== Try it ==
In this data, count the lines in which "subseteq" appears and give only that number.

== Dataset records ==
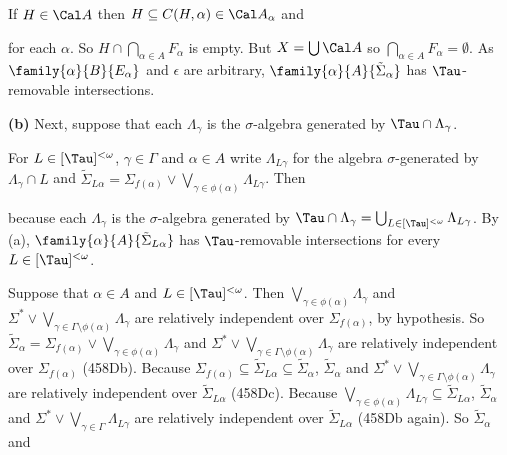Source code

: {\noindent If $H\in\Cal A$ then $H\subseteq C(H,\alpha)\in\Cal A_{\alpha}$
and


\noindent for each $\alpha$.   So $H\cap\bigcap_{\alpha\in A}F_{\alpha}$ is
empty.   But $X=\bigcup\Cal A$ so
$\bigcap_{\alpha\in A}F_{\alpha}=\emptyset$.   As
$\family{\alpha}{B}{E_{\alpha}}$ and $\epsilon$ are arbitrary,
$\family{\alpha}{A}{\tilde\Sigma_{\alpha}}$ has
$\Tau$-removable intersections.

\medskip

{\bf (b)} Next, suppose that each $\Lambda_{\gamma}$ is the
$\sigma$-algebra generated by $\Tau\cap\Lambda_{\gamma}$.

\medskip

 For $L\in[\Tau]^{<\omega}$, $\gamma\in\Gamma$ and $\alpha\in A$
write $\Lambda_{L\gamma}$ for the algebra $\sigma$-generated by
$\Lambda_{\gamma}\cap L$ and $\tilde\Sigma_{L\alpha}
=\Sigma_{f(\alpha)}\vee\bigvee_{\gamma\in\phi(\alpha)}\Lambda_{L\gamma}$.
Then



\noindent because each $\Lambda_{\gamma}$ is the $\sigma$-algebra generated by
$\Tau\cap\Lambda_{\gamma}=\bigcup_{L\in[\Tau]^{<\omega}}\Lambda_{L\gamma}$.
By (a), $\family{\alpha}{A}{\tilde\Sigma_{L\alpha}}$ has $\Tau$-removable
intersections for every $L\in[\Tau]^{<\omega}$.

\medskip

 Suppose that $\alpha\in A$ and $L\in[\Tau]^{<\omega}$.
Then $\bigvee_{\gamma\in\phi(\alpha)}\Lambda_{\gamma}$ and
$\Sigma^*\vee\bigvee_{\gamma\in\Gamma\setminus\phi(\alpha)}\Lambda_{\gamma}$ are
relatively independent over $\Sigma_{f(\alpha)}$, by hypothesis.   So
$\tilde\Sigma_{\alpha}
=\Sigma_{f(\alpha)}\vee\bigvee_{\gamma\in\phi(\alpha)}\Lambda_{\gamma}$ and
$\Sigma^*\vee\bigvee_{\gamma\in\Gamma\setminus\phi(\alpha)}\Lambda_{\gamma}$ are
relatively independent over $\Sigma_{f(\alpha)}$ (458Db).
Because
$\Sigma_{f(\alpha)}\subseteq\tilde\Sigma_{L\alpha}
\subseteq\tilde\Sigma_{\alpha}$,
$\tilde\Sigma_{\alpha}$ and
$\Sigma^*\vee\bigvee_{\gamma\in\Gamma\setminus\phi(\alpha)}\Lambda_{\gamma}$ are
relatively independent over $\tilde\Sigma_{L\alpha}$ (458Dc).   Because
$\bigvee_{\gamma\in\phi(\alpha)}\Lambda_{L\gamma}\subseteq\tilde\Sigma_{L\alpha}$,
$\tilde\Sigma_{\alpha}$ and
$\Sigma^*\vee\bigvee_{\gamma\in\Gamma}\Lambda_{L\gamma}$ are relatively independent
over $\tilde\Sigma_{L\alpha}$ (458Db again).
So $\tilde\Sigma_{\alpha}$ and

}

...

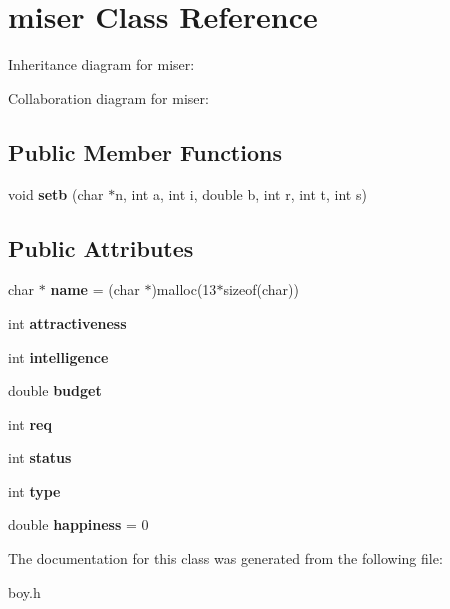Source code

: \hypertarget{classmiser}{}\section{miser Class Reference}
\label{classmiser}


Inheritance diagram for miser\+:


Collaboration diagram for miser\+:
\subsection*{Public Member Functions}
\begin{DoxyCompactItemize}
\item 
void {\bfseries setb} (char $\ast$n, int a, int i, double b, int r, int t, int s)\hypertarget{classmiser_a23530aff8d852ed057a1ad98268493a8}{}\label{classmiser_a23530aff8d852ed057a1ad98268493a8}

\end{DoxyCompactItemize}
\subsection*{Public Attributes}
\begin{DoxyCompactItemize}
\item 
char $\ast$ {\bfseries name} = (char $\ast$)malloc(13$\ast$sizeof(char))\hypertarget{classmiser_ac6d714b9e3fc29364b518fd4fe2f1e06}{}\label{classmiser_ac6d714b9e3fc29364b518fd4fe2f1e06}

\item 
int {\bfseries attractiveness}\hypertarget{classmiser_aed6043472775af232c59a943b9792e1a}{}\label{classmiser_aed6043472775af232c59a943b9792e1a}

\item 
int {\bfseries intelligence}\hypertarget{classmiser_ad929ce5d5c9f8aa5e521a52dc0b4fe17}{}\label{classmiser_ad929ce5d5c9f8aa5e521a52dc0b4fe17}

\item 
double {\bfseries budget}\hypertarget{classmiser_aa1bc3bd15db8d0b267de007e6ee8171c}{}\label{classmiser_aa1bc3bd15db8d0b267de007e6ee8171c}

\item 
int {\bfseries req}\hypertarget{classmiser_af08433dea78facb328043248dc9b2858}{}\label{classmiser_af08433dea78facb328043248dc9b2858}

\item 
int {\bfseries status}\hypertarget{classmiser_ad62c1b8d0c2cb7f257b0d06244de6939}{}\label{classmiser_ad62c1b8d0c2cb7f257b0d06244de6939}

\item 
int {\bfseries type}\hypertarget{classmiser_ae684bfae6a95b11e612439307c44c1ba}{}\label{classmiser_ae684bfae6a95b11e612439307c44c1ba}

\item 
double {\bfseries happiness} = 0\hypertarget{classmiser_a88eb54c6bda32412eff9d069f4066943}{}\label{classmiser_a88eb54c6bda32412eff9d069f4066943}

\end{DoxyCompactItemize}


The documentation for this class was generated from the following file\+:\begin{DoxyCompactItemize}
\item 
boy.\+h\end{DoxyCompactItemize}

--

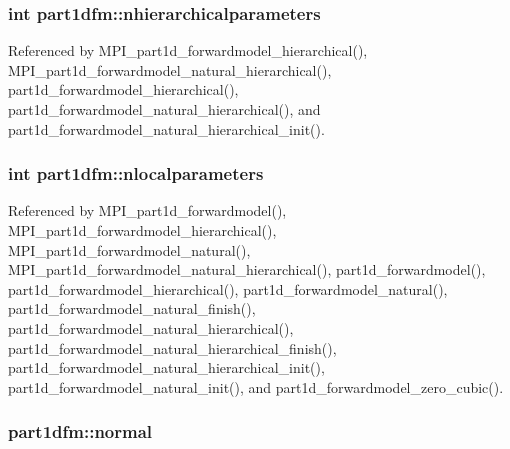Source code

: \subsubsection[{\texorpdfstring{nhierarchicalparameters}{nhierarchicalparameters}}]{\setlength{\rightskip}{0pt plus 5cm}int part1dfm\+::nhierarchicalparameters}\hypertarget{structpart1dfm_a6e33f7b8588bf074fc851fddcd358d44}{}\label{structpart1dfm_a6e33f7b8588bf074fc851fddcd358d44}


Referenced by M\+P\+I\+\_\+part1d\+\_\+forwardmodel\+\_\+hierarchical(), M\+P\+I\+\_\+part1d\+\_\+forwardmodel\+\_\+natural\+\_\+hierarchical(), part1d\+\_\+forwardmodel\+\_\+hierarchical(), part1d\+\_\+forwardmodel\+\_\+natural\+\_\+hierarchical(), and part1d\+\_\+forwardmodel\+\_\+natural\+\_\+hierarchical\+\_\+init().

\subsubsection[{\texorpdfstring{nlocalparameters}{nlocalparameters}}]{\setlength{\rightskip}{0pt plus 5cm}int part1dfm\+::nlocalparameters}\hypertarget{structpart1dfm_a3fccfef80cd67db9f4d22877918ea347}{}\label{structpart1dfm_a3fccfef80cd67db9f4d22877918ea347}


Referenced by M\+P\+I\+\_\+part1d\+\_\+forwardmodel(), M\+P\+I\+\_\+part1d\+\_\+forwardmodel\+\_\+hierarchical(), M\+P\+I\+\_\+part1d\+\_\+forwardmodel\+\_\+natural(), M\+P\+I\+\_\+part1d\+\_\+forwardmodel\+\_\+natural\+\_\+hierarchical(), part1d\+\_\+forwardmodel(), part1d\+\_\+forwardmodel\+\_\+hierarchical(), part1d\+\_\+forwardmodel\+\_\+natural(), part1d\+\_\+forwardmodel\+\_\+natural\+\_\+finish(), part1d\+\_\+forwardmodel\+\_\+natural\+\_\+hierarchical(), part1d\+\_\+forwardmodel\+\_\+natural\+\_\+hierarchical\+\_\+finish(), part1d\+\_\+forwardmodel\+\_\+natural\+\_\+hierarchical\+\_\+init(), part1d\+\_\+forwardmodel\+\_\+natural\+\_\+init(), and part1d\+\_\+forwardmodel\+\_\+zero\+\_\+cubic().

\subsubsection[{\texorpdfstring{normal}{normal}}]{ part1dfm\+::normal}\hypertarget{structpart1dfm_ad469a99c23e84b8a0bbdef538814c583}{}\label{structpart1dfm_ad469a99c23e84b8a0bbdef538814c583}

== Task result ==
4